→ **Task objective**
Stopping at the line that holds "本帖最后由 sagat.raid 于 2020-9-24 18:52 编辑", repeat the lines below exactly, starting from the very first and including that final line.

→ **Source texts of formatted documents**
--- START ---

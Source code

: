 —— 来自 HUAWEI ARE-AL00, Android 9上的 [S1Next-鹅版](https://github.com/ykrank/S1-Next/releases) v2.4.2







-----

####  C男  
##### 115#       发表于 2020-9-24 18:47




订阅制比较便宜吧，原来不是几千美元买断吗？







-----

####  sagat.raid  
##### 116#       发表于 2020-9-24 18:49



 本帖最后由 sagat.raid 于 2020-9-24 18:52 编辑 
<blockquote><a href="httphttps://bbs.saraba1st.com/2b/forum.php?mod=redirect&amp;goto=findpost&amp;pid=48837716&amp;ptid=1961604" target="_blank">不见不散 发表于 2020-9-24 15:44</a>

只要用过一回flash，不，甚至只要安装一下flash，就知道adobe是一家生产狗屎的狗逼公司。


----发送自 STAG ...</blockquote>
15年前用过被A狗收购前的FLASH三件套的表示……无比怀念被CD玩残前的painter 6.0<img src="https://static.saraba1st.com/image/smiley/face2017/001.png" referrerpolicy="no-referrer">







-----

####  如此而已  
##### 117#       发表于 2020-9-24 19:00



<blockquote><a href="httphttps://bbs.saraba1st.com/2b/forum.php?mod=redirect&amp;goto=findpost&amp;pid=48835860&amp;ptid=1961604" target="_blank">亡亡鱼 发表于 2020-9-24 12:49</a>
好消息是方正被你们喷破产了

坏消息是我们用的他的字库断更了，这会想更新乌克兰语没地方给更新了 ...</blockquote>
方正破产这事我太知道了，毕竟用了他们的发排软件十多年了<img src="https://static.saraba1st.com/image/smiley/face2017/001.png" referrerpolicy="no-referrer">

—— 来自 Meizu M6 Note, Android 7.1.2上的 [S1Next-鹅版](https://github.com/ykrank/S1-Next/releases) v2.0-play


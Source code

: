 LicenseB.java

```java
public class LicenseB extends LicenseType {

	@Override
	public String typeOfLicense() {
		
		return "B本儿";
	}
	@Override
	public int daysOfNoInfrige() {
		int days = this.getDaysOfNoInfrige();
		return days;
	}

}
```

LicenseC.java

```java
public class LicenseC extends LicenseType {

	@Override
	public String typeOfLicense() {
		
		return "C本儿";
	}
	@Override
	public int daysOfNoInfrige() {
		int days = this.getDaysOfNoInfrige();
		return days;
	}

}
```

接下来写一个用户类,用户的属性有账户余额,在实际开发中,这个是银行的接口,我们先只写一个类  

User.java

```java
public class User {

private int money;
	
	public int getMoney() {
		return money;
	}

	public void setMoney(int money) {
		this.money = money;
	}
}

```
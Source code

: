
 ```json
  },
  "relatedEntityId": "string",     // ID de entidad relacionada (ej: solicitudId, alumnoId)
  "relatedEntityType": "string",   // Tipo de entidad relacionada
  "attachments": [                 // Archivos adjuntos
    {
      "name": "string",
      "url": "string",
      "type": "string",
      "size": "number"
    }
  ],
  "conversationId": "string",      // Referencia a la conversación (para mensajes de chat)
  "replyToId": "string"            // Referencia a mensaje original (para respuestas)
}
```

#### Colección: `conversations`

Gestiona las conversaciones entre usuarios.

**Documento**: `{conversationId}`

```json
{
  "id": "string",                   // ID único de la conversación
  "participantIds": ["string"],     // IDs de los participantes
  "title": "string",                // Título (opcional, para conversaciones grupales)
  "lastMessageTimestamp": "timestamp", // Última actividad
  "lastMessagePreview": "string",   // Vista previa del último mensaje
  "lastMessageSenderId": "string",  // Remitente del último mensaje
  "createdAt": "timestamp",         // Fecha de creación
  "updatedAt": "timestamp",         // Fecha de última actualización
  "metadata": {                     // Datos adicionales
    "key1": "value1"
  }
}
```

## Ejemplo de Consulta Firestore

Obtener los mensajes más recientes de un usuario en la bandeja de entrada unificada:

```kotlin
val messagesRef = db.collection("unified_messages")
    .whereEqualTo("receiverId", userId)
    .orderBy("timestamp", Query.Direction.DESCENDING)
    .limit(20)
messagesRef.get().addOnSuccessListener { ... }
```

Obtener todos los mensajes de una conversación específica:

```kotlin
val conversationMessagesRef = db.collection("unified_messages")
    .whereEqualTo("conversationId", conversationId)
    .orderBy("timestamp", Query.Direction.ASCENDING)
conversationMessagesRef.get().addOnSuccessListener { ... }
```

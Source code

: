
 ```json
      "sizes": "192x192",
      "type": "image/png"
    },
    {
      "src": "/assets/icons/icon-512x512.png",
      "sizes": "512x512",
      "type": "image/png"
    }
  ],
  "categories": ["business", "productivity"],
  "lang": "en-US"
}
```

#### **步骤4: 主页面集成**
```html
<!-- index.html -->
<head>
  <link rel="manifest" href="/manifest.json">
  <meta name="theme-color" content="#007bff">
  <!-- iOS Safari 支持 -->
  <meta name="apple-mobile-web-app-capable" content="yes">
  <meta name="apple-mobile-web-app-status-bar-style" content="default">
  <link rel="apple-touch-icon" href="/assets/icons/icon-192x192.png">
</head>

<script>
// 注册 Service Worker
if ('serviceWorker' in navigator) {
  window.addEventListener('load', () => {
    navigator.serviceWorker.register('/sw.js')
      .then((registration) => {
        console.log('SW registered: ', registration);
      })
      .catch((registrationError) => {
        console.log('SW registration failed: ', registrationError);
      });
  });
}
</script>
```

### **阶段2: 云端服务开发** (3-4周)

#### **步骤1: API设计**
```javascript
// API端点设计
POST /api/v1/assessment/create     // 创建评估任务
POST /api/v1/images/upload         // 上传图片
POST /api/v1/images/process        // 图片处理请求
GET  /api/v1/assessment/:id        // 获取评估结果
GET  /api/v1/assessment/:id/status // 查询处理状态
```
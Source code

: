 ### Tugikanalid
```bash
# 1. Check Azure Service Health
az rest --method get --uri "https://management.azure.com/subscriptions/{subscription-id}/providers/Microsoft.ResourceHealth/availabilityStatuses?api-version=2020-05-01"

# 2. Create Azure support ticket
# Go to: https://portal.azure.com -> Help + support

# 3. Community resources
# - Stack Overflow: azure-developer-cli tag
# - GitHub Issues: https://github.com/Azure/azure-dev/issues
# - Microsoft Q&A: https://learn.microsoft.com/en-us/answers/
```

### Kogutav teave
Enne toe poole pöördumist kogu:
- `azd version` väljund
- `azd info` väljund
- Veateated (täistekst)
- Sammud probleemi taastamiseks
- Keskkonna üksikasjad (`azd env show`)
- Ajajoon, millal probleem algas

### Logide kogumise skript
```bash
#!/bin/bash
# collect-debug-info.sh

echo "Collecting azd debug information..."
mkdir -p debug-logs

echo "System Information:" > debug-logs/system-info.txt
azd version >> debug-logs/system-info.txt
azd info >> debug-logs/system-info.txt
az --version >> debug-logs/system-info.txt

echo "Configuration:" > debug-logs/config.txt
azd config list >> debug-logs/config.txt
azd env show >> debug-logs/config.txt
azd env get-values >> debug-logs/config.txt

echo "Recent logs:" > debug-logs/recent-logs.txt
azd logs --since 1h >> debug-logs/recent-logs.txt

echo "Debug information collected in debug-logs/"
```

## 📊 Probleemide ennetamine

--- END ---

→ **Written solution**
Source code

: —— 来自 HUAWEI ARE-AL00, Android 9上的 [S1Next-鹅版](https://github.com/ykrank/S1-Next/releases) v2.4.2







-----

####  C男  
##### 115#       发表于 2020-9-24 18:47




订阅制比较便宜吧，原来不是几千美元买断吗？







-----

####  sagat.raid  
##### 116#       发表于 2020-9-24 18:49



 本帖最后由 sagat.raid 于 2020-9-24 18:52 编辑 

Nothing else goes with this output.